◆ ACTIVITY
Copy out each line of the data that includes the string "desenvolvimento".
** Opening RECORDS PROVIDED block **
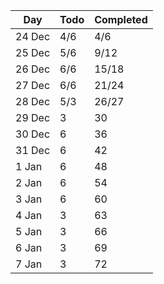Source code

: | Day | Todo | Completed
--- | --- | ---
24 Dec | 4/6 | 4/6
25 Dec | 5/6 | 9/12
26 Dec | 6/6 | 15/18
27 Dec | 6/6 | 21/24
28 Dec | 5/3 | 26/27
29 Dec | 3 | 30
30 Dec | 6 | 36
31 Dec | 6 | 42
1 Jan | 6 | 48
2 Jan | 6 | 54
3 Jan | 6 | 60
4 Jan | 3 | 63
5 Jan | 3 | 66
6 Jan | 3 | 69
7 Jan | 3 | 72
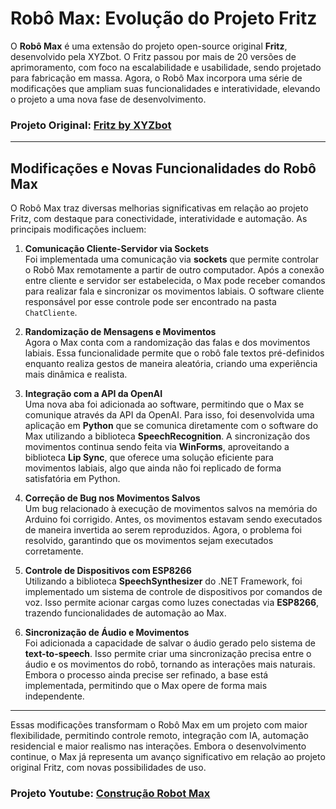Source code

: # Robô Max: Evolução do Projeto Fritz

O **Robô Max** é uma extensão do projeto open-source original **Fritz**, desenvolvido pela XYZbot. O Fritz passou por mais de 20 versões de aprimoramento, com foco na escalabilidade e usabilidade, sendo projetado para fabricação em massa. Agora, o Robô Max incorpora uma série de modificações que ampliam suas funcionalidades e interatividade, elevando o projeto a uma nova fase de desenvolvimento.

### Projeto Original: [Fritz by XYZbot](https://www.kickstarter.com/projects/1591853389/fritz-a-robotic-puppet)

---

## Modificações e Novas Funcionalidades do Robô Max

O Robô Max traz diversas melhorias significativas em relação ao projeto Fritz, com destaque para conectividade, interatividade e automação. As principais modificações incluem:

1. **Comunicação Cliente-Servidor via Sockets**  
   Foi implementada uma comunicação via **sockets** que permite controlar o Robô Max remotamente a partir de outro computador. Após a conexão entre cliente e servidor ser estabelecida, o Max pode receber comandos para realizar fala e sincronizar os movimentos labiais. O software cliente responsável por esse controle pode ser encontrado na pasta `ChatCliente`.

2. **Randomização de Mensagens e Movimentos**  
   Agora o Max conta com a randomização das falas e dos movimentos labiais. Essa funcionalidade permite que o robô fale textos pré-definidos enquanto realiza gestos de maneira aleatória, criando uma experiência mais dinâmica e realista.

3. **Integração com a API da OpenAI**  
   Uma nova aba foi adicionada ao software, permitindo que o Max se comunique através da API da OpenAI. Para isso, foi desenvolvida uma aplicação em **Python** que se comunica diretamente com o software do Max utilizando a biblioteca **SpeechRecognition**. A sincronização dos movimentos continua sendo feita via **WinForms**, aproveitando a biblioteca **Lip Sync**, que oferece uma solução eficiente para movimentos labiais, algo que ainda não foi replicado de forma satisfatória em Python.

4. **Correção de Bug nos Movimentos Salvos**  
   Um bug relacionado à execução de movimentos salvos na memória do Arduino foi corrigido. Antes, os movimentos estavam sendo executados de maneira invertida ao serem reproduzidos. Agora, o problema foi resolvido, garantindo que os movimentos sejam executados corretamente.

5. **Controle de Dispositivos com ESP8266**  
   Utilizando a biblioteca **SpeechSynthesizer** do .NET Framework, foi implementado um sistema de controle de dispositivos por comandos de voz. Isso permite acionar cargas como luzes conectadas via **ESP8266**, trazendo funcionalidades de automação ao Max.

6. **Sincronização de Áudio e Movimentos**  
   Foi adicionada a capacidade de salvar o áudio gerado pelo sistema de **text-to-speech**. Isso permite criar uma sincronização precisa entre o áudio e os movimentos do robô, tornando as interações mais naturais. Embora o processo ainda precise ser refinado, a base está implementada, permitindo que o Max opere de forma mais independente.

---

Essas modificações transformam o Robô Max em um projeto com maior flexibilidade, permitindo controle remoto, integração com IA, automação residencial e maior realismo nas interações. Embora o desenvolvimento continue, o Max já representa um avanço significativo em relação ao projeto original Fritz, com novas possibilidades de uso.

### Projeto Youtube: <a href="https://www.youtube.com/shorts/sZrK8_OPXAA" target="_blank">Construção Robot Max</a>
** Closing RECORDS PROVIDED block **
◆ SOLVED PROBLEM
O **Robô Max** é uma extensão do projeto open-source original **Fritz**, desenvolvido pela XYZbot. O Fritz passou por mais de 20 versões de aprimoramento, com foco na escalabilidade e usabilidade, sendo projetado para fabricação em massa. Agora, o Robô Max incorpora uma série de modificações que ampliam suas funcionalidades e interatividade, elevando o projeto a uma nova fase de desenvolvimento.
Essas modificações transformam o Robô Max em um projeto com maior flexibilidade, permitindo controle remoto, integração com IA, automação residencial e maior realismo nas interações. Embora o desenvolvimento continue, o Max já representa um avanço significativo em relação ao projeto original Fritz, com novas possibilidades de uso.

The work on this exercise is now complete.